Meskipun Indonesia kaya akan sumber daya minyak dan gas, namun pemerintah masih membatasi penggunaan minyak dan gas bumi. Salah satu akibatnya, Indonesia masih bergantung pada impor minyak bumi. Pada 2018, impor minyak mentah naik hampir 30% dari tahun sebelumnya, demikian juga untuk minyak olahan yang meningkat 21%. Impor gas turut tumbuh 12,5%. Akibatnya, kelangkaan bahan baku untuk produksi petrokimia masih menjadi isu utama.
Kedua, mayoritas investasi asing lebih menargetkan industri hilir dibandingkan sektor hulu. Hal ini karena industri hilir berpotensi untuk memenuhi kebutuhan industri turunan yang berkaitan dengan petrokimia yang banyak berkembang di Indonesia. Sebagai contoh, IVL Thailand berinvestasi pada produksi PET yang merupakan bahan baku industri plastic, kemudian ada Dow Chemical dan BASF yang mendirikan joint ventures untuk memproduksi SBR (Styrene Butadine Rubber) yang digunakan untuk bahan baku industri karet sintetik.

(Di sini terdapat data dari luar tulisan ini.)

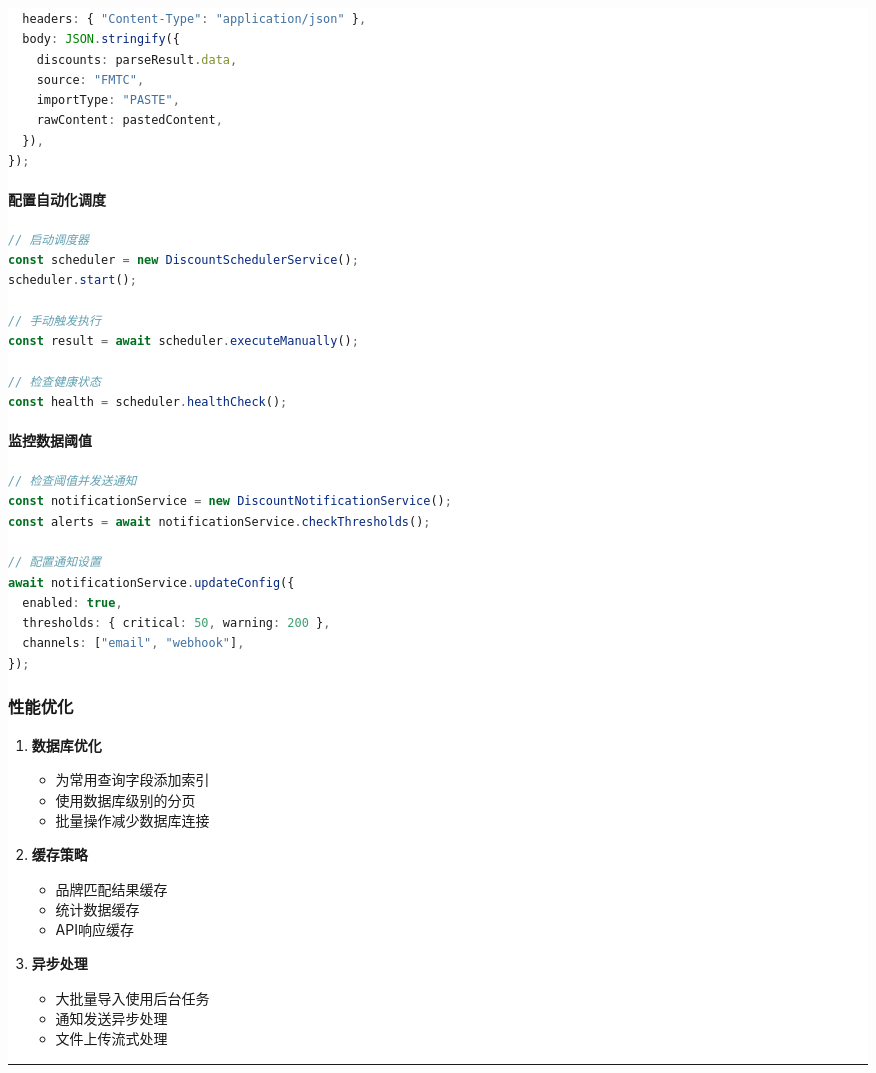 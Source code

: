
 ```typescript
  headers: { "Content-Type": "application/json" },
  body: JSON.stringify({
    discounts: parseResult.data,
    source: "FMTC",
    importType: "PASTE",
    rawContent: pastedContent,
  }),
});
```

#### 配置自动化调度

```typescript
// 启动调度器
const scheduler = new DiscountSchedulerService();
scheduler.start();

// 手动触发执行
const result = await scheduler.executeManually();

// 检查健康状态
const health = scheduler.healthCheck();
```

#### 监控数据阈值

```typescript
// 检查阈值并发送通知
const notificationService = new DiscountNotificationService();
const alerts = await notificationService.checkThresholds();

// 配置通知设置
await notificationService.updateConfig({
  enabled: true,
  thresholds: { critical: 50, warning: 200 },
  channels: ["email", "webhook"],
});
```

### 性能优化

1. **数据库优化**

   - 为常用查询字段添加索引
   - 使用数据库级别的分页
   - 批量操作减少数据库连接

2. **缓存策略**

   - 品牌匹配结果缓存
   - 统计数据缓存
   - API响应缓存

3. **异步处理**
   - 大批量导入使用后台任务
   - 通知发送异步处理
   - 文件上传流式处理

---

Saat ini, PT Chandra Asri Petrochemical sudah menambahkan kapasitas naphta crackernya menjadi 2 juta ton per tahun, ditambah lagi Lotte Chemical juga sudah menyiapkan naphta cracker dengan kapasitas 1 juta ton. Menurut Sigit, dengan adanya 3 naphta cracker ini, self efficiency industri petrokimia Indonesia baru mencapai 50%. Tentunya, kebijakan fiskal maupun non-fiskal harus disusun dan diemplementasikan sebaik mungkin untuk mengutamakan investasi di industri petrokimia hulu.